Los motivos de Trump son claros: perdió la reelección y pretendió echar abajo los resultados en la votación indirecta (la del Colegio Electoral), acusando al Partido Demócrata de maquinar un fraude sin demostrarlo. ¿Pero, cómo razonan quienes apoyan tan peregrina idea? Aquí conviene acudir a David W. Blight, un historiador norteamericano que ha estudiado los mitos de los vencidos en que se sostienen ciertas visiones políticas heroicas norteamericanas, como la defensa de El Álamo (1836) o la derrota de la Confederación (1861-1865).

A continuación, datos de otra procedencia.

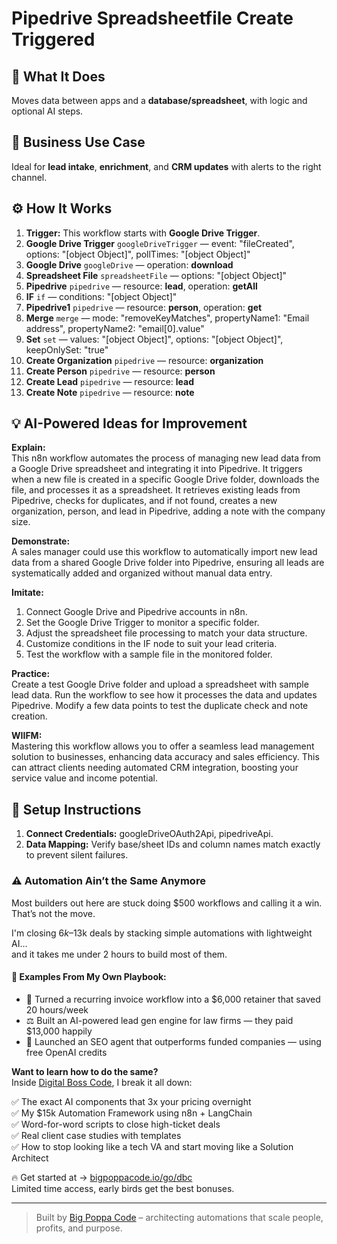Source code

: # Pipedrive Spreadsheetfile Create Triggered
  ## 🚀 What It Does
  Moves data between apps and a **database/spreadsheet**, with logic and optional AI steps.
  
  ## 💼 Business Use Case
  Ideal for **lead intake**, **enrichment**, and **CRM updates** with alerts to the right channel.
  
  ## ⚙️ How It Works
  1. **Trigger:** This workflow starts with **Google Drive Trigger**.
  2. **Google Drive Trigger** `googleDriveTrigger` — event: "fileCreated", options: "[object Object]", pollTimes: "[object Object]"
3. **Google Drive** `googleDrive` — operation: **download**
4. **Spreadsheet File** `spreadsheetFile` — options: "[object Object]"
5. **Pipedrive** `pipedrive` — resource: **lead**, operation: **getAll**
6. **IF** `if` — conditions: "[object Object]"
7. **Pipedrive1** `pipedrive` — resource: **person**, operation: **get**
8. **Merge** `merge` — mode: "removeKeyMatches", propertyName1: "Email address", propertyName2: "email[0].value"
9. **Set** `set` — values: "[object Object]", options: "[object Object]", keepOnlySet: "true"
10. **Create Organization** `pipedrive` — resource: **organization**
11. **Create Person** `pipedrive` — resource: **person**
12. **Create Lead** `pipedrive` — resource: **lead**
13. **Create Note** `pipedrive` — resource: **note**
  
  ## 💡 AI-Powered Ideas for Improvement
  **Explain:**  
This n8n workflow automates the process of managing new lead data from a Google Drive spreadsheet and integrating it into Pipedrive. It triggers when a new file is created in a specific Google Drive folder, downloads the file, and processes it as a spreadsheet. It retrieves existing leads from Pipedrive, checks for duplicates, and if not found, creates a new organization, person, and lead in Pipedrive, adding a note with the company size.

**Demonstrate:**  
A sales manager could use this workflow to automatically import new lead data from a shared Google Drive folder into Pipedrive, ensuring all leads are systematically added and organized without manual data entry.

**Imitate:**  
1. Connect Google Drive and Pipedrive accounts in n8n.
2. Set the Google Drive Trigger to monitor a specific folder.
3. Adjust the spreadsheet file processing to match your data structure.
4. Customize conditions in the IF node to suit your lead criteria.
5. Test the workflow with a sample file in the monitored folder.

**Practice:**  
Create a test Google Drive folder and upload a spreadsheet with sample lead data. Run the workflow to see how it processes the data and updates Pipedrive. Modify a few data points to test the duplicate check and note creation.

**WIIFM:**  
Mastering this workflow allows you to offer a seamless lead management solution to businesses, enhancing data accuracy and sales efficiency. This can attract clients needing automated CRM integration, boosting your service value and income potential.
  
  ## 🔧 Setup Instructions
  1. **Connect Credentials:** googleDriveOAuth2Api, pipedriveApi.
2. **Data Mapping:** Verify base/sheet IDs and column names match exactly to prevent silent failures.
  
### ⚠️ Automation Ain’t the Same Anymore

Most builders out here are stuck doing $500 workflows and calling it a win.  
That’s not the move.  

I'm closing $6k–$13k deals by stacking simple automations with lightweight AI...  
and it takes me under 2 hours to build most of them.

#### 🧠 Examples From My Own Playbook:
- 🔁 Turned a recurring invoice workflow into a $6,000 retainer that saved 20 hours/week  
- ⚖️ Built an AI-powered lead gen engine for law firms — they paid $13,000 happily  
- 🚀 Launched an SEO agent that outperforms funded companies — using free OpenAI credits  

**Want to learn how to do the same?**  
Inside [Digital Boss Code](https://bigpoppacode.io/go/dbc), I break it all down:

✅ The exact AI components that 3x your pricing overnight  
✅ My $15k Automation Framework using n8n + LangChain  
✅ Word-for-word scripts to close high-ticket deals  
✅ Real client case studies with templates  
✅ How to stop looking like a tech VA and start moving like a Solution Architect  

🔥 Get started at → [bigpoppacode.io/go/dbc](https://bigpoppacode.io/go/dbc)  
Limited time access, early birds get the best bonuses.

---
> Built by [Big Poppa Code](https://bigpoppacode.io) – architecting automations that scale people, profits, and purpose.
  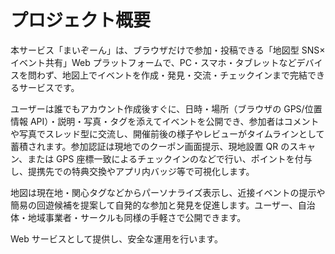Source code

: # プロジェクト概要

本サービス「まいぞーん」は、ブラウザだけで参加・投稿できる「地図型 SNS× イベント共有」Web プラットフォームで、PC・スマホ・タブレットなどデバイスを問わず、地図上でイベントを作成・発見・交流・チェックインまで完結できるサービスです。

ユーザーは誰でもアカウント作成後すぐに、日時・場所（ブラウザの GPS/位置情報 API）・説明・写真・タグを添えてイベントを公開でき、参加者はコメントや写真でスレッド型に交流し、開催前後の様子やレビューがタイムラインとして蓄積されます。参加認証は現地でのクーポン画面提示、現地設置 QR のスキャン、または GPS 座標一致によるチェックインのなどで行い、ポイントを付与し、提携先での特典交換やアプリ内バッジ等で可視化します。

地図は現在地・関心タグなどからパーソナライズ表示し、近接イベントの提示や簡易の回遊候補を提案して自発的な参加と発見を促進します。ユーザー、自治体・地域事業者・サークルも同様の手軽さで公開できます。

Web サービスとして提供し、安全な運用を行います。
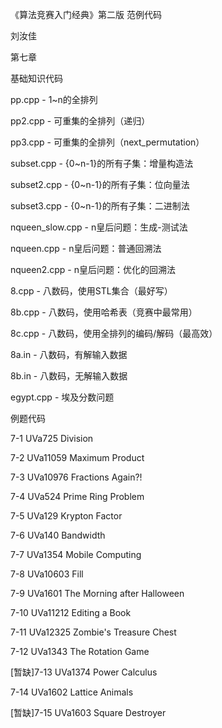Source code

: ﻿《算法竞赛入门经典》第二版 范例代码

刘汝佳

第七章

基础知识代码

pp.cpp      - 1~n的全排列

pp2.cpp     - 可重集的全排列（递归）

pp3.cpp     - 可重集的全排列（next_permutation）

subset.cpp  - {0~n-1}的所有子集：增量构造法

subset2.cpp - {0~n-1}的所有子集：位向量法

subset3.cpp - {0~n-1}的所有子集：二进制法

nqueen_slow.cpp - n皇后问题：生成-测试法

nqueen.cpp      - n皇后问题：普通回溯法

nqueen2.cpp     - n皇后问题：优化的回溯法

8.cpp           - 八数码，使用STL集合（最好写）

8b.cpp          - 八数码，使用哈希表（竞赛中最常用）

8c.cpp          - 八数码，使用全排列的编码/解码（最高效）

8a.in           - 八数码，有解输入数据

8b.in           - 八数码，无解输入数据

egypt.cpp       - 埃及分数问题

例题代码

7-1 UVa725 Division

7-2 UVa11059 Maximum Product

7-3 UVa10976 Fractions Again?!

7-4 UVa524 Prime Ring Problem

7-5 UVa129 Krypton Factor

7-6 UVa140 Bandwidth

7-7 UVa1354 Mobile Computing

7-8 UVa10603 Fill

7-9 UVa1601 The Morning after Halloween

7-10 UVa11212 Editing a Book

7-11 UVa12325 Zombie's Treasure Chest

7-12 UVa1343 The Rotation Game

[暂缺]7-13 UVa1374 Power Calculus

7-14 UVa1602 Lattice Animals

[暂缺]7-15 UVa1603 Square Destroyer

Blight sostiene (The New York Times, 09/01/21) que toda causa perdida duradera debe tener objetos de odio y en el caso del trumpismo éstos son: el liberalismo, los impuestos, un gobierno abarcante o los inmigrantes que amenazan la identidad del país. El mito de los trumpistas incluye la defensa militante de la cristiandad (un ejemplo de ello es el joven senador por Missouri, Josh Hawley, trumpista duro, en lucha lo mismo contra los demócratas que contra Pelagio, un monje de los siglos V y VI que rechazó la idea del pecado original), negar que Barack Obama sea norteamericano, ver a las ciudades como nidos de corrupción donde liberales y socialistas manipulan a afroamericanos y latinos, suponer que las universidades y ciertos medios de comunicación están destruyendo a la familia y a los valores conservadores o que las escuelas fomentan en los jóvenes el odio hacia Estados Unidos y otras ideas similares.
Finalmente ¿sin la presidencia y sus recursos sobrevivirá el trumpismo? ¿El sistema político normal podrá recoger y procesar de manera constructiva los agravios de los trumpistas? Sólo el futuro lo dirá.